Barmoor Castle is a privately owned 19th-century country house built on an ancient site in Northumberland. It is a Grade II* listed building. As at 2008 the decaying building is officially listed on the English Heritage Buildings at Risk Register.

==Muschamp family==
After the Norman Conquest the Manor of Barmoor was granted to the Muschamp family who built a tower house on the site.
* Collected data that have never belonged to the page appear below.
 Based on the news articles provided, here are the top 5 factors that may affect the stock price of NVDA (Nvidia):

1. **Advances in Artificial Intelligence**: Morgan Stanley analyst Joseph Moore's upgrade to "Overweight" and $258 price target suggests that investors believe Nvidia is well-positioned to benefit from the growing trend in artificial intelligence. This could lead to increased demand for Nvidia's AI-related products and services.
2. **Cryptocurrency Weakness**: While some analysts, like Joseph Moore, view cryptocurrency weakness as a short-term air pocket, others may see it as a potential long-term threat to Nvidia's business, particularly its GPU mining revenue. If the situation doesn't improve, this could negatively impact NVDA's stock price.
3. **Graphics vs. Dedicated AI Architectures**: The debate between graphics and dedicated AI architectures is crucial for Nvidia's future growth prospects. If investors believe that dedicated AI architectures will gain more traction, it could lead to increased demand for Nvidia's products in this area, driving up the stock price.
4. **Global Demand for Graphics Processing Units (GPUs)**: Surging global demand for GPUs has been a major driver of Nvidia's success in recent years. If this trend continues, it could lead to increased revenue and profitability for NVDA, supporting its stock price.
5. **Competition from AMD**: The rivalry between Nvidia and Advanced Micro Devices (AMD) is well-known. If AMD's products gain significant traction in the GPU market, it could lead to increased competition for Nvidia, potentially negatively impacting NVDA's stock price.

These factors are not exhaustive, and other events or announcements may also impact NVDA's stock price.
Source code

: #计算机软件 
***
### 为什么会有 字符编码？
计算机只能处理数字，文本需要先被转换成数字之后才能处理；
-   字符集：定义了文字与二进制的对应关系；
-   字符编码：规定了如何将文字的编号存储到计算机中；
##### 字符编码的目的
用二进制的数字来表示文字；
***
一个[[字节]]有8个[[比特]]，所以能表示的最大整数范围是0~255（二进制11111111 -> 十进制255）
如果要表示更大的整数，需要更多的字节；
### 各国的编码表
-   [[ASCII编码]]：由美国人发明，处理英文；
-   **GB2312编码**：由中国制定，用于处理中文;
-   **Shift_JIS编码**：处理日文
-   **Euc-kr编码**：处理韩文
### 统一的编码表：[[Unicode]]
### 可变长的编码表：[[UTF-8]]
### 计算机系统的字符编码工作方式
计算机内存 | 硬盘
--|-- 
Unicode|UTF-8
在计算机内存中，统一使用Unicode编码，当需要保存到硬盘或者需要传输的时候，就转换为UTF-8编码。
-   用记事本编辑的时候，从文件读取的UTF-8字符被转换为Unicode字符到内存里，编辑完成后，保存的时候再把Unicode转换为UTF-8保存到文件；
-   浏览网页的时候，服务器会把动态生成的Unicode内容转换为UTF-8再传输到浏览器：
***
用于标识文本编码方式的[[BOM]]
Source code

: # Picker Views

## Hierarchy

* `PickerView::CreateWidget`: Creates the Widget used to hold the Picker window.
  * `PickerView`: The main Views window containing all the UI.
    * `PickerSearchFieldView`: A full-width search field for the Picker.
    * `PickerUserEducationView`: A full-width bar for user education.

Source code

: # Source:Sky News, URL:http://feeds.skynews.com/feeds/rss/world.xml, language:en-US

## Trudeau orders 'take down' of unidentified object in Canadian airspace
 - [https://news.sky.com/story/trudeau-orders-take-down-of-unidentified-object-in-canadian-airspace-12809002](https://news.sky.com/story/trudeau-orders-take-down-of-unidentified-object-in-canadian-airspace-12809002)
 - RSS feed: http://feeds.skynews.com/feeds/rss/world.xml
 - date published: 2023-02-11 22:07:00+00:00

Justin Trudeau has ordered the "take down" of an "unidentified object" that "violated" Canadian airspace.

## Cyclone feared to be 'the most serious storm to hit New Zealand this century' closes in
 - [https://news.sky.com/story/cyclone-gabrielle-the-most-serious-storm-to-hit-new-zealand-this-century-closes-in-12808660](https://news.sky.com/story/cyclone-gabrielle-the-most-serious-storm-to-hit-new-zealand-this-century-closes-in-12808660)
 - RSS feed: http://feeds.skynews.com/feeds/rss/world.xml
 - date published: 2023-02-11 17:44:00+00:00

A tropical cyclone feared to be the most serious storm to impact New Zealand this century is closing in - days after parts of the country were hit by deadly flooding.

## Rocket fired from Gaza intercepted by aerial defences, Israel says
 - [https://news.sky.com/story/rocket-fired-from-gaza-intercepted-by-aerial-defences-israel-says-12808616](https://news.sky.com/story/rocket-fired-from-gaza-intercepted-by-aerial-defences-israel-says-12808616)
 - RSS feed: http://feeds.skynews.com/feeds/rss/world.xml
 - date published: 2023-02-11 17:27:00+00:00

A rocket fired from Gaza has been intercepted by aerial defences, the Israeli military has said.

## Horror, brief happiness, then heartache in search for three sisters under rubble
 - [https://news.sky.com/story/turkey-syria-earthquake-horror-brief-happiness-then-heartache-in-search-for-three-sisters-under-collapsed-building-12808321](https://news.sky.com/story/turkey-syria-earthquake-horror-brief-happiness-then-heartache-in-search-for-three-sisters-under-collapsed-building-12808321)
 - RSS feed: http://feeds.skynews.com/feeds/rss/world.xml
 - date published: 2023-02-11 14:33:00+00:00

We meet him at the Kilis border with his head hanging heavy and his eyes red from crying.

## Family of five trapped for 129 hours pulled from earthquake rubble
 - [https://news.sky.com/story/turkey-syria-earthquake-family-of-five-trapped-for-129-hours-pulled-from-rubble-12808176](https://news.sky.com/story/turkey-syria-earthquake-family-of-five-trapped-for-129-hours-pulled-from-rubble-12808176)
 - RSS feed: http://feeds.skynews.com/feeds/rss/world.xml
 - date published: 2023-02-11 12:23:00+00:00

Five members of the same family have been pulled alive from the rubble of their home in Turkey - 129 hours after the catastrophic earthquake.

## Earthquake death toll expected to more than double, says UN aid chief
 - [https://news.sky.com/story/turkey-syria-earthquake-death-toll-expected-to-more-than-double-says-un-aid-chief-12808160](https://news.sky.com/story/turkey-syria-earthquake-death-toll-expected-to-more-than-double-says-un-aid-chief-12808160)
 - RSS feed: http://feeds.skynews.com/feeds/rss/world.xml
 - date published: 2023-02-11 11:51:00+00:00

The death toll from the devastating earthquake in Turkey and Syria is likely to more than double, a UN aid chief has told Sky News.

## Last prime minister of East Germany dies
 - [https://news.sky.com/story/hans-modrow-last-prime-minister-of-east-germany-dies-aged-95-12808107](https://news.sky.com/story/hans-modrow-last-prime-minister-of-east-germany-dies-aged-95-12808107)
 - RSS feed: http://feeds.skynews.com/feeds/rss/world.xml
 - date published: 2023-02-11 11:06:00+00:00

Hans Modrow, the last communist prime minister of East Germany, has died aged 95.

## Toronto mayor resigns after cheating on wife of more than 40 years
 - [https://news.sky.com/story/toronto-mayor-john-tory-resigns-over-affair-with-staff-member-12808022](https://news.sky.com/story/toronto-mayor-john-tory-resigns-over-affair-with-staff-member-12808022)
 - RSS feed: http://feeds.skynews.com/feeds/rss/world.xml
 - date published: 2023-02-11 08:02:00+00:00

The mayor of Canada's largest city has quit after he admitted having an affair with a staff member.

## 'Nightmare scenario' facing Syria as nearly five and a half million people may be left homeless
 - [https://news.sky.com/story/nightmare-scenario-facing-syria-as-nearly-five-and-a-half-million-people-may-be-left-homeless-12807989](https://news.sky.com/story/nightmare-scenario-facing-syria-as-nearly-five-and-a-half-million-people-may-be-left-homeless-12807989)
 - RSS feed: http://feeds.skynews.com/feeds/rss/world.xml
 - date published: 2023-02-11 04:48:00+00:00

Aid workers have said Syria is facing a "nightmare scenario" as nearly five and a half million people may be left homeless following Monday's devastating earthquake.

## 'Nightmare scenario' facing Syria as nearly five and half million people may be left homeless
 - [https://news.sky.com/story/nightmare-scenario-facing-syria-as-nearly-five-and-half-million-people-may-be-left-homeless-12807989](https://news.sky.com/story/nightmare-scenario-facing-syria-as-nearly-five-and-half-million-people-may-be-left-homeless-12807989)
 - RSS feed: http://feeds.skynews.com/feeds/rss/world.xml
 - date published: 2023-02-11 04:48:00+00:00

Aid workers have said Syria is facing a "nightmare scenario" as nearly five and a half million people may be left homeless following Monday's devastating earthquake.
A licence to crenellate the house was granted by Edward III on 17 May 1341. A 1541 survey described the house as ' in extreme decay and almost ruinous for lack of reparations'. Some repairs and improvements were carried out in 1584 but the Muschamps experienced financial difficulties, and following the death of George Muschamp in 1649 the estate was sold to William Carr of Etal to satisfy the demands of creditors.

==Sitwell family==
After 1702 the estate changed hands several times until in 1791 it was acquired by inheritance by Francis Hurt Sitwell. The Sitwells engaged architect John Paterson of Edinburgh and in 1801 built the present substantial castellated Gothic Revival mansion on the site of and incorporating some existing stonework of the old house. Later improvements and extensions were carried out c.1892 by Brigadier general William Henry Sitwell. From 1899 to 1913 the castle was rented by the banker and local historian Thomas Hodgkin.

==Present day==
The present owner occupiers, the Lamb family, acquired the house and 200 acre in the 1980s from where they operate a caravan and holiday park.